Gimlet Labs claims that it can reliably speed up AI inference by 3x to 10x for the same cost and power. Gimlet says the underlying model can also be sliced to run across different architectures, using the best chip for each part of the model.
The company already has partnerships with chip makers such as NVIDIA, AMD, Intel, ARM, Cerebras, and d-Matrix.
Gimlet’s products, provided as software or through APIs to our proprietary Gimlet Cloud, are not intended for general AI app developers. For the largest AI model labs and data centers.
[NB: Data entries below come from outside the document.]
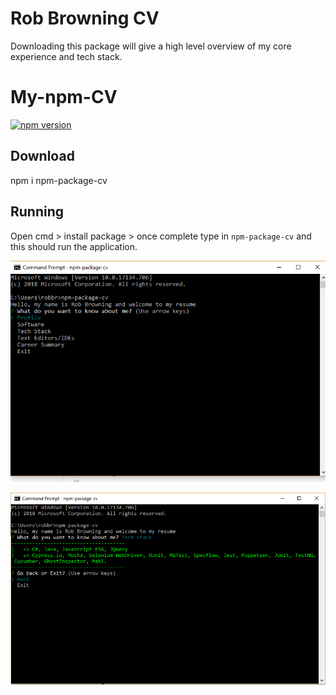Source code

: # Rob Browning CV
Downloading this package will give a high level overview of my core experience and tech stack.

# My-npm-CV
[![npm version](https://badge.fury.io/js/npm-package-cv.svg)](https://badge.fury.io/js/npm-package-cv)

## Download
npm i npm-package-cv

## Running
Open cmd > install package > once complete type in ```npm-package-cv``` and this should run the application.

![cmd](https://github.com/RobBrowning/My-npm-Cv/blob/master/Images/cmd.PNG)

![tech](https://github.com/RobBrowning/My-npm-Cv/blob/master/Images/techStack.PNG)
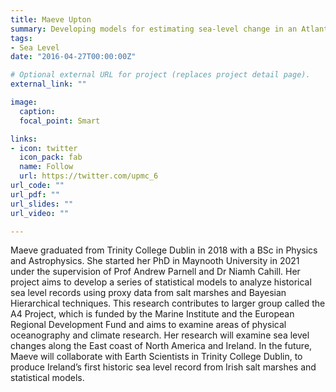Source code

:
 ```yaml
---
title: Maeve Upton
summary: Developing models for estimating sea-level change in an Atlantic context
tags:
- Sea Level
date: "2016-04-27T00:00:00Z"

# Optional external URL for project (replaces project detail page).
external_link: ""

image:
  caption: 
  focal_point: Smart

links:
- icon: twitter
  icon_pack: fab
  name: Follow
  url: https://twitter.com/upmc_6
url_code: ""
url_pdf: ""
url_slides: ""
url_video: ""

---
```


Maeve graduated from Trinity College Dublin in 2018 with a BSc in Physics and Astrophysics. She started her PhD in Maynooth University in 2021 under the supervision of Prof Andrew Parnell and Dr Niamh Cahill. Her project aims to develop a series of statistical models to analyze historical sea level records using proxy data from salt marshes and Bayesian Hierarchical techniques. This research contributes to larger group called the A4 Project, which is funded by the Marine Institute and the European Regional Development Fund and aims to examine areas of physical oceanography and climate research. Her research will examine sea level changes along the East coast of North America and Ireland. In the future, Maeve will collaborate with Earth Scientists in Trinity College Dublin, to produce Ireland’s first historic sea level record from Irish salt marshes and statistical models.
The company went public in October and says it has achieved eight-figure revenues (or at least $10 million) since its inception. Asghar said the customer base has more than doubled in the past four months and now includes major model manufacturers and very large cloud computing companies, but declined to name them.
The co-founders previously worked together at Pixie, a startup that developed open source observability tools for Kubernetes. Pixie was acquired by New Relic in 2020, just two months after launching in a $9 million Series A led by Benchmark. (Pixie’s technology is now part of the open source organization that oversees Kubernetes.)
After Mr. Asghar met Mr. Talley by chance about a year ago and received angel investment from Stanford University professors, venture capitalists started calling. After the start, a term sheet arrived on Asgar’s desk. When VCs heard that Asghar was considering an offer, the round quickly maxed out because “we had quite a lot of money,” he said.
With the previous seed, the startup has now raised a total of $92 million from a number of angels, including Sequoia’s Bill Coughran, Stanford professor Nick McKeown, former CEO of VMware Raghu Raghuram, and Intel CEO Lip-Bu Tan. The company currently employs 30 people.
Other investors include Factory, which led the seed, Eclipse Ventures, Prosperity7, and Triatomic.